Quality of life is maintained, uncompromised or improved during treatment with BETALOC CR. An improvement in quality of life has been observed after metoprolol treatment in patients after myocardial infarction. Furthermore, BETALOC CR has been shown to improve Quality of Life in patients with chronic heart failure.

Effect in hypertension

BETALOC CR lowers elevated blood pressure both in the standing and supine position. A short duration (a few hours) and clinically insignificant increase in peripheral resistance may be observed after the institution of metoprolol treatment. During long-term treatment total peripheral resistance may be reduced, due to reversal of hypertrophy in arterial resistance vessels. Long-term antihypertensive therapy with metoprolol has also been shown to reduce left ventricular hypertrophy and to improve left ventricular diastolic function and left ventricular filling.

In 144 paediatric patients (6 to 16 years of age) with essential hypotension, BETALOC CR has been shown in a 4-week study to reduced placebo-corrected systolic blood pressure for the 0.95 and 1.90 mg/kg doses (4 to 6 mmHg). For diastolic blood pressure, there was a placebo-corrected reduction for the 1.90 mg/kg dose (5 mmHg) and a dose-dependent reduction for the dose range 0.19, 0.95 and 1.90 mg/kg. No apparent differences in blood pressure reduction were observed based on age, Tanner stage, or race.

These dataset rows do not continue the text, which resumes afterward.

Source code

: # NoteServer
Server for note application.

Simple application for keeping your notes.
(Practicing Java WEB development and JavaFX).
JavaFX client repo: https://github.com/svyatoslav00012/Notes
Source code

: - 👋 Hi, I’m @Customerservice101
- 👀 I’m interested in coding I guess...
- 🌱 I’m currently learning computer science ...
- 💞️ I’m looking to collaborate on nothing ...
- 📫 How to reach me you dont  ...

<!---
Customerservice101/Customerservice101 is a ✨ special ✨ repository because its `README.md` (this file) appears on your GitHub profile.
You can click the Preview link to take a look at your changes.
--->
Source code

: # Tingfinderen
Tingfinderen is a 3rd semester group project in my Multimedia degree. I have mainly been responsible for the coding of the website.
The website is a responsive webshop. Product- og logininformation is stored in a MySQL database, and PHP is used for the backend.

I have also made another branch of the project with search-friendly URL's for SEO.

In men with mild to moderate hypertension metoprolol has been shown to reduce the risk of death from cardiovascular disease, mainly due to a reduced risk for sudden cardiovascular death, to reduce the risk for fatal and non-fatal infarction and for stroke.

Effect on angina pectoris

In patients with angina pectoris metoprolol has been shown to reduce the frequency, duration and severity of both angina attacks and silent ischemic episodes and to increase the physical working capacity.

Effect in chronic heart failure

In patients with symptoms of heart failure (New York Heart Association (NYHA) II-IV) and decreased ejection fraction (≤0.40) BETALOC CR when added to standard therapy has been shown to improve survival and to reduce the number of hospitalisations due to worsening heart failure. In addition, BETALOC CR therapy has increased ejection fraction, reduced left ventricular end systolic and end diastolic volumes, improved NYHA functional class and improved Quality of Life.

In the MERIT-HF (Metoprolol CR/XL Randomised Intervention Trial in Congestion Heart Failure) study treatment with metoprolol CR added to standard treatment with ACE inhibitors and diuretics in patients with decreased LVEF and symptoms of mild to severe chronic heart failure reduced:

Effect on cardiac rhythm

BETALOC CR is suitable for regulating the heart rate as it inhibits the cardiac effects of increased sympathetic activity leading to decreased automaticity in the pacemaker cells and reduction of supraventricular conduction velocity. Thus metoprolol controls heart rate in supraventricular tachycardia or atrial fibrillation, and in the presence of ventricular extrasystoles.

Effect on myocardial infarction

Metoprolol reduces mortality in patients with suspected or confirmed myocardial infarction mainly due to a reduction in the risk of sudden death. This effect is presumed to partly be due to the prevention of ventricular fibrillation. The anti-fibrillatory effect is believed to be due to a dual mechanism: a vagal effect within the blood-brain barrier beneficially influencing electrical stability of the heart, and a sympathetic direct cardiac anti-ischemic effect beneficially influencing contractility, heart rate and blood pressure. For both early and late intervention, the reduction in mortality is also present in high risk patients with previous cardiovascular disease; and in patients with diabetes mellitus.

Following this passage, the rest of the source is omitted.